The recurrent economic crisis in the capitalists nations put in evidence that the free market policies without none class of restrictions generates graves consequences. The most recent economic debacle of the years 2008 and 2009 is a good example of the assured.
On January 3, 2010 during the American Economic Association meeting in Atlanta, the chief of the Federal Reserve, Ben Bernanke, pointed out that:
“Stronger regulation is the best way to prevent financial speculation from getting out of hand and throwing the economy in a new crisis…” (a) By Jeannine Aversa, AP Economics Writer, On Sunday January 3, 2010, 1:41 pm EST.
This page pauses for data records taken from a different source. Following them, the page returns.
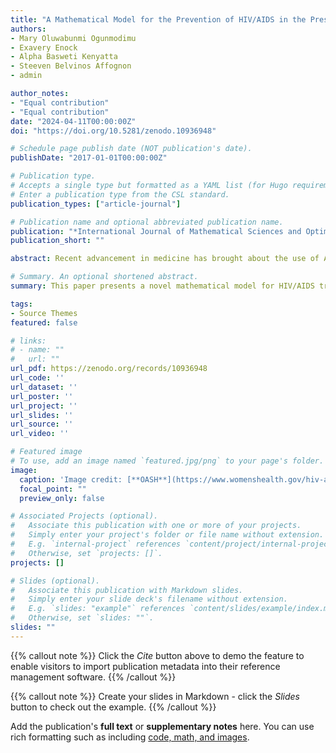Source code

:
 ```yaml
---
title: "A Mathematical Model for the Prevention of HIV/AIDS in the Presence of Undetectable Equals Untransmittable Viral Load"
authors:
- Mary Oluwabunmi Ogunmodimu
- Exavery Enock
- Alpha Basweti Kenyatta 
- Steeven Belvinos Affognon
- admin

author_notes:
- "Equal contribution"
- "Equal contribution"
date: "2024-04-11T00:00:00Z"
doi: "https://doi.org/10.5281/zenodo.10936948"

# Schedule page publish date (NOT publication's date).
publishDate: "2017-01-01T00:00:00Z"

# Publication type.
# Accepts a single type but formatted as a YAML list (for Hugo requirements).
# Enter a publication type from the CSL standard.
publication_types: ["article-journal"]

# Publication name and optional abbreviated publication name.
publication: "*International Journal of Mathematical Sciences and Optimization: Theory and Applications, 10*(2)"
publication_short: ""

abstract: Recent advancement in medicine has brought about the use of Antiretroviral Therapy (ART) treatment regime to reduce the viral load of a Human Immunodeficiency Virus (HIV) or Acquired Immune Deficiency Syndrome (AIDS) patients to an Undetectable equals Untransmittable (U=U) level. While half of HIV-positive individuals in the United States have achieved an undetectable viral load, African countries face distinct challenges, including unawareness of the possibility of attaining the U=U viral load. This paper presents a novel mathematical model for HIV/AIDS transmission in Africa, using Cape Verde as a case study, by incorporating the ART treatment, resulting in U=U. The qualitative properties of the model, including the boundedness and positivity of its solution were obtained. Local and global stability analyses of the Disease-Free Equilibrium (DFE) point of the model were performed using the next generation matrix approach and the direct Lyapunov method respectively. The result indicated that the DFE of the model is stable and the disease cannot invade the studied population. The model equations were solved through the implementation of MATLAB ODE45 algorithm and simulations were performed to visualize the effects of the ART on attaining a U=U viral load. Values of the parameters which are highly significant to the spread and control of the disease were varied and graphs were obtained to visualize the effects of these variations on each model compartment. Results of the simulations indicate that it is possible to attain a U=U viral load in Africa if the ART treatment is followed religiously. Implementation of the findings of this research will contribute to curbing transmission and strengthening control efforts towards ending the HIV/AIDS epidemic.

# Summary. An optional shortened abstract.
summary: This paper presents a novel mathematical model for HIV/AIDS transmission in Africa, using Cape Verde as a case study, by incorporating the ART treatment, resulting in U=U. The qualitative properties of the model, including the boundedness and positivity of its solution were obtained. 

tags:
- Source Themes
featured: false

# links:
# - name: ""
#   url: ""
url_pdf: https://zenodo.org/records/10936948
url_code: ''
url_dataset: ''
url_poster: ''
url_project: ''
url_slides: ''
url_source: ''
url_video: ''

# Featured image
# To use, add an image named `featured.jpg/png` to your page's folder. 
image:
  caption: 'Image credit: [**OASH**](https://www.womenshealth.gov/hiv-and-aids/hiv-and-aids-basics)'
  focal_point: ""
  preview_only: false

# Associated Projects (optional).
#   Associate this publication with one or more of your projects.
#   Simply enter your project's folder or file name without extension.
#   E.g. `internal-project` references `content/project/internal-project/index.md`.
#   Otherwise, set `projects: []`.
projects: []

# Slides (optional).
#   Associate this publication with Markdown slides.
#   Simply enter your slide deck's filename without extension.
#   E.g. `slides: "example"` references `content/slides/example/index.md`.
#   Otherwise, set `slides: ""`.
slides: ""
---
```


{{% callout note %}}
Click the *Cite* button above to demo the feature to enable visitors to import publication metadata into their reference management software.
{{% /callout %}}

{{% callout note %}}
Create your slides in Markdown - click the *Slides* button to check out the example.
{{% /callout %}}

Add the publication's **full text** or **supplementary notes** here. You can use rich formatting such as including [code, math, and images](https://docs.hugoblox.com/content/writing-markdown-latex/).
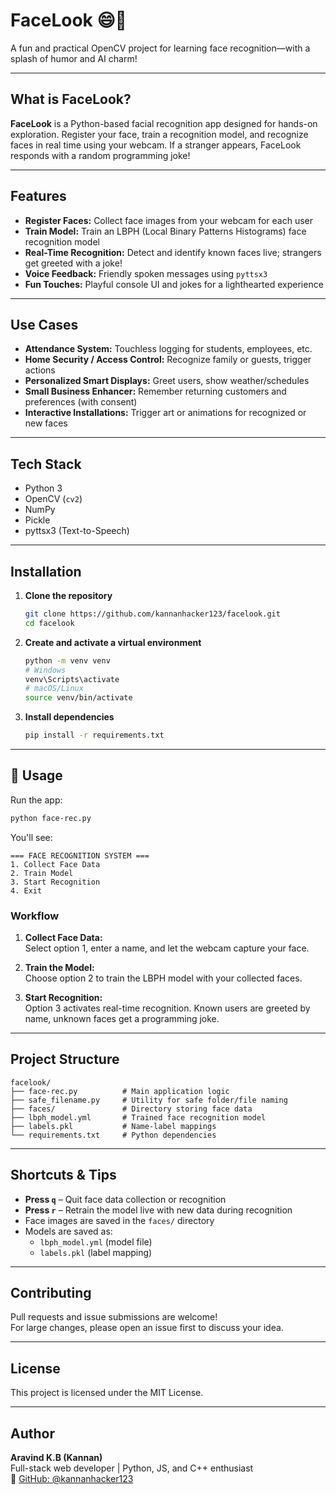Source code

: # FaceLook 😄🎥

A fun and practical OpenCV project for learning face recognition—with a splash of humor and AI charm!

---

## What is FaceLook?

**FaceLook** is a Python-based facial recognition app designed for hands-on exploration. Register your face, train a recognition model, and recognize faces in real time using your webcam. If a stranger appears, FaceLook responds with a random programming joke!

---

## Features

- **Register Faces:** Collect face images from your webcam for each user
- **Train Model:** Train an LBPH (Local Binary Patterns Histograms) face recognition model
- **Real-Time Recognition:** Detect and identify known faces live; strangers get greeted with a joke!
- **Voice Feedback:** Friendly spoken messages using `pyttsx3`
- **Fun Touches:** Playful console UI and jokes for a lighthearted experience

---

## Use Cases

- **Attendance System:** Touchless logging for students, employees, etc.
- **Home Security / Access Control:** Recognize family or guests, trigger actions
- **Personalized Smart Displays:** Greet users, show weather/schedules
- **Small Business Enhancer:** Remember returning customers and preferences (with consent)
- **Interactive Installations:** Trigger art or animations for recognized or new faces

---

## Tech Stack

- Python 3
- OpenCV (`cv2`)
- NumPy
- Pickle
- pyttsx3 (Text-to-Speech)

---

## Installation

1. **Clone the repository**
    ```sh
    git clone https://github.com/kannanhacker123/facelook.git
    cd facelook
    ```

2. **Create and activate a virtual environment**
    ```sh
    python -m venv venv
    # Windows
    venv\Scripts\activate
    # macOS/Linux
    source venv/bin/activate
    ```

3. **Install dependencies**
    ```sh
    pip install -r requirements.txt
    ```

---

## 🚀 Usage

Run the app:

```sh
python face-rec.py
```

You'll see:

```
=== FACE RECOGNITION SYSTEM ===
1. Collect Face Data
2. Train Model
3. Start Recognition
4. Exit
```

### Workflow

1. **Collect Face Data:**  
   Select option 1, enter a name, and let the webcam capture your face.

2. **Train the Model:**  
   Choose option 2 to train the LBPH model with your collected faces.

3. **Start Recognition:**  
   Option 3 activates real-time recognition. Known users are greeted by name, unknown faces get a programming joke.

---

## Project Structure

```
facelook/
├── face-rec.py          # Main application logic
├── safe_filename.py     # Utility for safe folder/file naming
├── faces/               # Directory storing face data
├── lbph_model.yml       # Trained face recognition model
├── labels.pkl           # Name-label mappings
└── requirements.txt     # Python dependencies
```

---

## Shortcuts & Tips

- **Press `q`** – Quit face data collection or recognition
- **Press `r`** – Retrain the model live with new data during recognition
- Face images are saved in the `faces/` directory
- Models are saved as:
    - `lbph_model.yml` (model file)
    - `labels.pkl` (label mapping)

---

## Contributing

Pull requests and issue submissions are welcome!  
For large changes, please open an issue first to discuss your idea.

---

## License

This project is licensed under the MIT License.

---

## Author

**Aravind K.B (Kannan)**  
Full-stack web developer | Python, JS, and C++ enthusiast  
🔗 [GitHub: @kannanhacker123](https://github.com/kannanhacker123)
Other leaders have expressed opinions in the same direction but the resistance to any change is enormous. This happens not only in the United States but in the rest of the capitalist’s nations of the Western World.
Two concrete measures
The politicians and the economists have lost the time in non important affairs. For example, they have not been able of paying effective attention to the three most important problems that affects the humanity: the poverty, the unemployment and the destruction of the nature and the environment.
A concrete Policy of Global Wellbeing should begin with two activities:
a) A Global Program of Employments. The ecological employments ---through the reforestation--- would be an effective way in that sense.
b) A Global Program of study and improvement of the salaries for the working classes.
These two programs might create the conditions for the construction of a better world.